Nov. 19th, 2014

anglomedved: (Default)

Yes, I do actually read the fathers of the Church. Not always with pleasure, I admit: most of the time it is the same message put in different ways: the need for the purification of the heart and the constant struggle against a devil who wants to do everything possible to prevent you getting there. Most of it, I suspect, has survived because readable in a monastic refectory, which means slow and repetitive. Compared with later mystical theologies, especially Carmelite, there is no always much idea of forward progress, except when a small number so to speak pierce the clouds into ‘uncreated light’, nor is there much talk of the opening of the heart, the awakening of love and the deepening of compassion. Nor is there always much joy.

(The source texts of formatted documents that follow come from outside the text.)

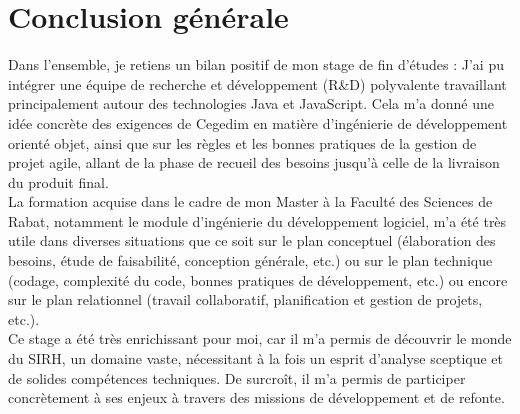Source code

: 
{}
\section*{Conclusion générale}

Dans l'ensemble, je retiens un bilan positif de mon stage de fin d'études : J'ai pu intégrer une équipe de recherche et développement (R\&D) polyvalente travaillant principalement autour des technologies Java et JavaScript. Cela m'a donné une idée concrète des exigences de Cegedim en matière d'ingénierie de développement orienté objet,
ainsi que sur les règles et les bonnes pratiques de la gestion de projet agile, allant de la phase de recueil des besoins jusqu'à celle de la livraison du produit final.\\

La formation acquise dans le cadre de mon Master à la Faculté des Sciences de Rabat, notamment le module d'ingénierie du développement logiciel, m'a été très utile dans diverses situations que ce soit sur le plan conceptuel (élaboration des besoins, étude de faisabilité, conception générale, etc.) ou sur le plan technique (codage, complexité du code, bonnes pratiques de développement, etc.) ou encore sur le plan relationnel (travail collaboratif, planification et gestion de projets, etc.).\\
Ce stage a été très enrichissant pour moi, car il m'a permis de découvrir le monde du SIRH, un domaine vaste, nécessitant à la fois un esprit d'analyse sceptique et de solides compétences techniques. De surcroît, il m'a permis de participer concrètement à ses enjeux à travers des missions de développement et de refonte.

It’s a bit like panning for gold: there is an awful lot of mud, but just occasionally a nugget of gold. Like one I glimpsed last night in St Makarios of Egypt, in the (reworked) Philokalia version:

“Whenever those who possess in themselves the divine riches of the Spirit take part in spiritual discussions, they draw as it were on their inner treasure house and share their wealth with their hearers. Those, however, who do not have stored in the sanctuary of their heart the treasures from which springs forth the bounty of divine thoughts, mysteries and inspired words, but who cull what they say from the Scriptures, speak merely from the tip of the tongue, or if they have listened to spiritual men, they preen themselves with what others have said, putting it forward as though it were their own and claiming interest on someone else’s capital. Their listeners can enjoy what they say without great effort, but they themselves, when they have finished speaking, prove to be like paupers. For they have simply repeated what they have taken from others, without acquiring treasures of their own from which they could first derive pleasure themselves and which they could then communicate profitably to others. For this reason we must first ask God that these true riches may dwell within us, and then we can readily benefit others and speak to them of spiritual matters and divine mysteries.”  (Philokalia, vol. 3, pp 323-4).

How many times have I heard people spouting (or writing) borrowed riches, and how few times do they draw from ‘inner treasure houses’. If one lacks a treasure house, then at least one can acknowledge one’s poverty, which is probably a key step towards later riches.